**DATA FOR THIS EXERCISE:**
┌────────
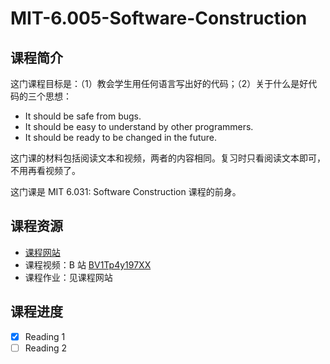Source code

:# MIT-6.005-Software-Construction

## 课程简介

这门课程目标是：（1）教会学生用任何语言写出好的代码；（2）关于什么是好代码的三个思想：

- It should be safe from bugs.
- It should be easy to understand by other programmers.
- It should be ready to be changed in the future.

这门课的材料包括阅读文本和视频，两者的内容相同。复习时只看阅读文本即可，不用再看视频了。

这门课是 MIT 6.031: Software Construction 课程的前身。

## 课程资源

- [课程网站](https://ocw.mit.edu/courses/electrical-engineering-and-computer-science/6-005-software-construction-spring-2016/index.htm)
- 课程视频：B 站 [BV1Tp4y197XX](https://www.bilibili.com/video/BV1Tp4y197XX)
- 课程作业：见课程网站

## 课程进度

- [x] Reading 1
- [ ] Reading 2
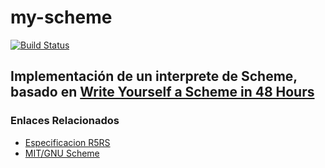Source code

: # my-scheme 
[![Build Status](https://travis-ci.org/juanbono/my-scheme.svg?branch=master)](https://travis-ci.org/juanbono/my-scheme)

## Implementación de un interprete de Scheme, basado en [Write Yourself a Scheme in 48 Hours](https://en.wikibooks.org/wiki/Write_Yourself_a_Scheme_in_48_Hours)

### Enlaces Relacionados

  * [Especificacion R5RS](http://www.schemers.org/Documents/Standards/R5RS/HTML/)
  * [MIT/GNU Scheme](https://www.gnu.org/software/mit-scheme/)


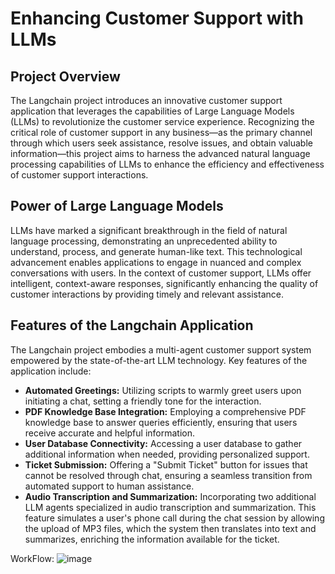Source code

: # Enhancing Customer Support with LLMs    

## Project Overview  
The Langchain project introduces an innovative customer support application that leverages the capabilities of Large Language Models (LLMs) to revolutionize the customer service experience. 
Recognizing the critical role of customer support in any business—as the primary channel through which users seek assistance, resolve issues, and obtain valuable information—this project aims to harness the advanced natural language processing capabilities of LLMs to enhance the efficiency and effectiveness of customer support interactions.

## Power of Large Language Models
LLMs have marked a significant breakthrough in the field of natural language processing, demonstrating an unprecedented ability to understand, process, and generate human-like text. 
This technological advancement enables applications to engage in nuanced and complex conversations with users. In the context of customer support, LLMs offer intelligent, context-aware responses, significantly enhancing the quality of customer interactions by providing timely and relevant assistance.

## Features of the Langchain Application
The Langchain project embodies a multi-agent customer support system empowered by the state-of-the-art LLM technology. Key features of the application include:

* **Automated Greetings:** Utilizing scripts to warmly greet users upon initiating a chat, setting a friendly tone for the interaction.
* **PDF Knowledge Base Integration:** Employing a comprehensive PDF knowledge base to answer queries efficiently, ensuring that users receive accurate and helpful information.
* **User Database Connectivity:** Accessing a user database to gather additional information when needed, providing personalized support.
* **Ticket Submission:** Offering a "Submit Ticket" button for issues that cannot be resolved through chat, ensuring a seamless transition from automated support to human assistance.
* **Audio Transcription and Summarization:** Incorporating two additional LLM agents specialized in audio transcription and summarization. This feature simulates a user's phone call during the chat session by allowing the upload of MP3 files, which the system then translates into text and summarizes, enriching the information available for the ticket.




WorkFlow:
 ![image](https://github.com/ksdiwe/Enhancing-Customer-Support-with-LLMs/assets/20944950/7fba94ef-08dc-4c57-953c-a4fb7238ac65)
└────────
**EXERCISE:**
Both the line above containing "这门课的材料包括阅读文本和视" and the line containing "## Project Overview" belong in the copy, along with every line between them; print these exactly and omit the pictures.

**ANSWER:**
这门课的材料包括阅读文本和视频，两者的内容相同。复习时只看阅读文本即可，不用再看视频了。

这门课是 MIT 6.031: Software Construction 课程的前身。

## 课程资源

- [课程网站](https://ocw.mit.edu/courses/electrical-engineering-and-computer-science/6-005-software-construction-spring-2016/index.htm)
- 课程视频：B 站 [BV1Tp4y197XX](https://www.bilibili.com/video/BV1Tp4y197XX)
- 课程作业：见课程网站

## 课程进度

- [x] Reading 1
- [ ] Reading 2
Source code

: # my-scheme 
[![Build Status](https://travis-ci.org/juanbono/my-scheme.svg?branch=master)](https://travis-ci.org/juanbono/my-scheme)

## Implementación de un interprete de Scheme, basado en [Write Yourself a Scheme in 48 Hours](https://en.wikibooks.org/wiki/Write_Yourself_a_Scheme_in_48_Hours)

### Enlaces Relacionados

  * [Especificacion R5RS](http://www.schemers.org/Documents/Standards/R5RS/HTML/)
  * [MIT/GNU Scheme](https://www.gnu.org/software/mit-scheme/)


Source code

: # Enhancing Customer Support with LLMs    

## Project Overview  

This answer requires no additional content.